Work request = Work through the records below and copy every line that includes "父親對他說".

Task input =
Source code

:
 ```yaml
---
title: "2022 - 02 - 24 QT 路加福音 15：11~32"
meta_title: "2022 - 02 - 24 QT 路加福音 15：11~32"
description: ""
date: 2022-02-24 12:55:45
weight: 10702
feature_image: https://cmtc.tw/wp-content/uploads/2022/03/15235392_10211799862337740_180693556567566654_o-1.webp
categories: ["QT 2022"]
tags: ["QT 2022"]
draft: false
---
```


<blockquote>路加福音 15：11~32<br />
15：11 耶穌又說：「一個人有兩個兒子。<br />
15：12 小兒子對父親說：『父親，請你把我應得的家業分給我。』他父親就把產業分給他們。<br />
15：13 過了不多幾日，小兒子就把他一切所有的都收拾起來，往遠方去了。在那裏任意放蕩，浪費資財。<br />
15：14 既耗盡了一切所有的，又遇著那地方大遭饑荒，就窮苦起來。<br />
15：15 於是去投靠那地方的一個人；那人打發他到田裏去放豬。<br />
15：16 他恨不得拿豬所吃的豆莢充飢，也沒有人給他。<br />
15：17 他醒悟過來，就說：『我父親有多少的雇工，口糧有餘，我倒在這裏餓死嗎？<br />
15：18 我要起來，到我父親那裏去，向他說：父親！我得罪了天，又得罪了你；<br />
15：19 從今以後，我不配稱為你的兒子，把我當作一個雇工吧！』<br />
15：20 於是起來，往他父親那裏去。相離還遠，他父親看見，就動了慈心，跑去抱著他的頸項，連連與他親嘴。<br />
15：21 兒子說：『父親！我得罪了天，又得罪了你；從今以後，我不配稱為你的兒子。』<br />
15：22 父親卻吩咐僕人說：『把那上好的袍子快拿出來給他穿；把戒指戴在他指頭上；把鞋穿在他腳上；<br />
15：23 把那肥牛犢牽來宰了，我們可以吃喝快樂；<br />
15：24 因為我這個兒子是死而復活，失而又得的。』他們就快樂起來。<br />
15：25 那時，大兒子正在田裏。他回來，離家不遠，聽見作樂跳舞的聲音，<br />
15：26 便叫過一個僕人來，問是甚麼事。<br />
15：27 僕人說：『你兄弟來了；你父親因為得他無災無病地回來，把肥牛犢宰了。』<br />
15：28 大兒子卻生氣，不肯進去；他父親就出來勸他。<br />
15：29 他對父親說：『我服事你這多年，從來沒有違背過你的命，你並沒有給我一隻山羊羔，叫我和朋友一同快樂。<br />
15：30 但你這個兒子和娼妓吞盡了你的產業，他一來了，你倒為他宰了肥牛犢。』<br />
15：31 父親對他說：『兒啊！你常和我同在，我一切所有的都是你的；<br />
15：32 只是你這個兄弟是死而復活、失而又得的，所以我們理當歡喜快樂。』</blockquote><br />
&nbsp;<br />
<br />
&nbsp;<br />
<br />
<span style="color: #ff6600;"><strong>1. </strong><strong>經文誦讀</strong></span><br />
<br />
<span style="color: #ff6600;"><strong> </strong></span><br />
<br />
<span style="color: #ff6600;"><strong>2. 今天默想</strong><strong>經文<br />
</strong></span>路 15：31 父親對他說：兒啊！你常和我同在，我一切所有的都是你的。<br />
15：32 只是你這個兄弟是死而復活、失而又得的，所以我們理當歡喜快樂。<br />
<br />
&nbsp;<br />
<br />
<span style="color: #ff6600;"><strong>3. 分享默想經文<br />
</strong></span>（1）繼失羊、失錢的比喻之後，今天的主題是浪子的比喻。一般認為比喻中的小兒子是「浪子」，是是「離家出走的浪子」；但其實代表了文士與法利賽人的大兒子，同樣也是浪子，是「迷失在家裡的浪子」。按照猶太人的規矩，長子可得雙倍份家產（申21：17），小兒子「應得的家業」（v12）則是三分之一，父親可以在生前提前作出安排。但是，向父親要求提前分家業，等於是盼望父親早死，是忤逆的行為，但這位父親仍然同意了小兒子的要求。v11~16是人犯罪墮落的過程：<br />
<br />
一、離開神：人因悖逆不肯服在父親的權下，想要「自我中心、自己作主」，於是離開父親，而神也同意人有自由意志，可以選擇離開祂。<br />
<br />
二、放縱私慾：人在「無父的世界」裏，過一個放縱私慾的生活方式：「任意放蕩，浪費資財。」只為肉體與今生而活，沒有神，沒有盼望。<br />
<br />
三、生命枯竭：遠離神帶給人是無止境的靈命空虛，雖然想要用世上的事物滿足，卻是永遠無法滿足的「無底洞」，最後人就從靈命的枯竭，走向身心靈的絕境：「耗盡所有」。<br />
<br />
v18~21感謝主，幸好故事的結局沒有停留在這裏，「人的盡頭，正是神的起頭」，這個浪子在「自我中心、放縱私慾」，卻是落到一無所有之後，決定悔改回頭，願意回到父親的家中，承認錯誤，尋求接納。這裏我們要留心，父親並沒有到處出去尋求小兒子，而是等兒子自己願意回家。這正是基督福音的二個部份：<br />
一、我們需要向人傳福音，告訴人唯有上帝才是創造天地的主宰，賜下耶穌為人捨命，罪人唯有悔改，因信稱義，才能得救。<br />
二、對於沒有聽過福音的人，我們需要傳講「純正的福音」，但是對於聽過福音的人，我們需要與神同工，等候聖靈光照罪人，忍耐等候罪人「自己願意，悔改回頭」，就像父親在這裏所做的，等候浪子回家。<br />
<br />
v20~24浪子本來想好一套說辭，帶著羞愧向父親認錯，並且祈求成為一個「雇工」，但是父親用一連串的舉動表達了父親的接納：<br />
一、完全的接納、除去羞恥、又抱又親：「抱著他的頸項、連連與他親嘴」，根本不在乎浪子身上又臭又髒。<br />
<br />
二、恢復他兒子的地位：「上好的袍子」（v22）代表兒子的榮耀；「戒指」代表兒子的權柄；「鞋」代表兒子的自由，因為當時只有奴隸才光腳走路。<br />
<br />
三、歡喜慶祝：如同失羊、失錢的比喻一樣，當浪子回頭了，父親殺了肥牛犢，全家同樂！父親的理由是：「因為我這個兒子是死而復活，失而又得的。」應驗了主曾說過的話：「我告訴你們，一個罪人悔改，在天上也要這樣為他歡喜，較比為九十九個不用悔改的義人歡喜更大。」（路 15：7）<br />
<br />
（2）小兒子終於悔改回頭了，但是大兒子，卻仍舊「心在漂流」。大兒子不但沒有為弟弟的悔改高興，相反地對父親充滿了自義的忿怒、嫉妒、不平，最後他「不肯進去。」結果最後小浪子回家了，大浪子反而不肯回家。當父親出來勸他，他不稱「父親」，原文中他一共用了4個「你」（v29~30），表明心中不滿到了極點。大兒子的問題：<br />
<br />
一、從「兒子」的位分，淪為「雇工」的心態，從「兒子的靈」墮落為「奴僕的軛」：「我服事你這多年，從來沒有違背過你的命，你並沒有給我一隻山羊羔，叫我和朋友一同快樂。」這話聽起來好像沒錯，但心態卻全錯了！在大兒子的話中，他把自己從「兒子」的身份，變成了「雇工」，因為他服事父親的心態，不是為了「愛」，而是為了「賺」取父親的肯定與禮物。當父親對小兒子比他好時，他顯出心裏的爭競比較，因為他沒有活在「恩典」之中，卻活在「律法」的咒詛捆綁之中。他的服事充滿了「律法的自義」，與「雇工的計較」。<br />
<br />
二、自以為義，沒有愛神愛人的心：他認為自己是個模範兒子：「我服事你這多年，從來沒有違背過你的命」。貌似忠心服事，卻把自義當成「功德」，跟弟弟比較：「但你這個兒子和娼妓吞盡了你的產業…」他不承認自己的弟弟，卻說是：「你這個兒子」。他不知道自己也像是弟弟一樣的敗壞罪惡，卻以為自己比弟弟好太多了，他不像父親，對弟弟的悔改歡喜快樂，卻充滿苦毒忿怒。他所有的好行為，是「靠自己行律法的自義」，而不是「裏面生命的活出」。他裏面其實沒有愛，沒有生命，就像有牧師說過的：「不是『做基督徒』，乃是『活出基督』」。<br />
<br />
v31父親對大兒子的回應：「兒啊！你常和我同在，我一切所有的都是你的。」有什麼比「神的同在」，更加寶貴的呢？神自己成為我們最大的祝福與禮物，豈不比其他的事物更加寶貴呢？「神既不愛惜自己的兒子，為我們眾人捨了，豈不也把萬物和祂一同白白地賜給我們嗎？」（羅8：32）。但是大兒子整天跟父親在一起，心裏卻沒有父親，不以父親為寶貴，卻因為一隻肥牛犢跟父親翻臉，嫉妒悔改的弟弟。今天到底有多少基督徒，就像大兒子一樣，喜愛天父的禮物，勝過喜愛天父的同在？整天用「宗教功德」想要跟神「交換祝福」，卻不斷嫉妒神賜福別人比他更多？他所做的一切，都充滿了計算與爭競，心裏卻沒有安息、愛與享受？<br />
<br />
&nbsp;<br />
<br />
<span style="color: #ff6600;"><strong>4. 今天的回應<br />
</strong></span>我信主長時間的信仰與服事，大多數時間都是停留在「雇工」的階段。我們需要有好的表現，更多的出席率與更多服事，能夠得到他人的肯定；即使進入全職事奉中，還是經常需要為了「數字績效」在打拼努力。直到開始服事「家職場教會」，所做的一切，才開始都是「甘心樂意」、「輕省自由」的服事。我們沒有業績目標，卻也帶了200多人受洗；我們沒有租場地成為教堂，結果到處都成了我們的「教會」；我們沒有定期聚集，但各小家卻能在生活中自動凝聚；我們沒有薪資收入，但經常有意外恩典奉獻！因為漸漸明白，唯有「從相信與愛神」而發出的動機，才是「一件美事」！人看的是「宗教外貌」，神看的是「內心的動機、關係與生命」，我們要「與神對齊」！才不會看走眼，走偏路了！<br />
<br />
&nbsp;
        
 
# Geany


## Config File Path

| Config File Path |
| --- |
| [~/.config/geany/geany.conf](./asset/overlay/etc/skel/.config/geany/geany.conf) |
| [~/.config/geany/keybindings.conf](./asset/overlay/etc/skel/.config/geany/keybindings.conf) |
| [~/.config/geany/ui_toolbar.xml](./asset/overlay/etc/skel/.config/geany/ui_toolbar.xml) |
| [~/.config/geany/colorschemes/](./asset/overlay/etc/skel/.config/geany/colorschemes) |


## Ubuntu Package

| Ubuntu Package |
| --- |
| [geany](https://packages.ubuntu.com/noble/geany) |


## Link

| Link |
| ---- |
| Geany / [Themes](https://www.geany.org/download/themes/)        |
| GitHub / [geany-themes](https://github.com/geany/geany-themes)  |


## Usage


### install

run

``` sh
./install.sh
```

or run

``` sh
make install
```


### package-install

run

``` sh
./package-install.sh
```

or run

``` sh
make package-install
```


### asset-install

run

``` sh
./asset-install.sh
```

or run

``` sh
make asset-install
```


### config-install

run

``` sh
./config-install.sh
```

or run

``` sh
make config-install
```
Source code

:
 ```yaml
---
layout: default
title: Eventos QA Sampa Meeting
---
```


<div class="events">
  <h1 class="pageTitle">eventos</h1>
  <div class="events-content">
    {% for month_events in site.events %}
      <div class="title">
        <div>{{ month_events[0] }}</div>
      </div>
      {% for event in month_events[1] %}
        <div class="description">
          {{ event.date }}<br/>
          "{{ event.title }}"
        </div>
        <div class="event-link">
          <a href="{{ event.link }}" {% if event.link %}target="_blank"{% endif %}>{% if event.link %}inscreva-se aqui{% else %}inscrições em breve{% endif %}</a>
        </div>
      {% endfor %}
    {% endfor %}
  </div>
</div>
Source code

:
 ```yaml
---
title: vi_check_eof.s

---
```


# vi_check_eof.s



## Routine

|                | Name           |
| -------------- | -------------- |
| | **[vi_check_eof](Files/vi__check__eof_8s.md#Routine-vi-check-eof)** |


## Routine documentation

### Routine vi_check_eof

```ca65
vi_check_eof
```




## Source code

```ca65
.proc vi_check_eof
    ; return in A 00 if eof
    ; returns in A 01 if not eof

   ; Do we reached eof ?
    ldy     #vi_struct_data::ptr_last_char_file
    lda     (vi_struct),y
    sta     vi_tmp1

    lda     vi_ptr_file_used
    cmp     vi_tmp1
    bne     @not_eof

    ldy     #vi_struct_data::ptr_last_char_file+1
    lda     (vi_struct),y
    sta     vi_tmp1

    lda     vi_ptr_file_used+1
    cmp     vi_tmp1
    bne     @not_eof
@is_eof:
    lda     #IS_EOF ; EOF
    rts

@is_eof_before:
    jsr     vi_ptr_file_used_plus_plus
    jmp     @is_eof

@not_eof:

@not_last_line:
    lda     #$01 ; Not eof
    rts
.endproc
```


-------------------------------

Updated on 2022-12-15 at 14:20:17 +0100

Response for this exercise =
15：31 父親對他說：『兒啊！你常和我同在，我一切所有的都是你的；<br />
</strong></span>路 15：31 父親對他說：兒啊！你常和我同在，我一切所有的都是你的。<br />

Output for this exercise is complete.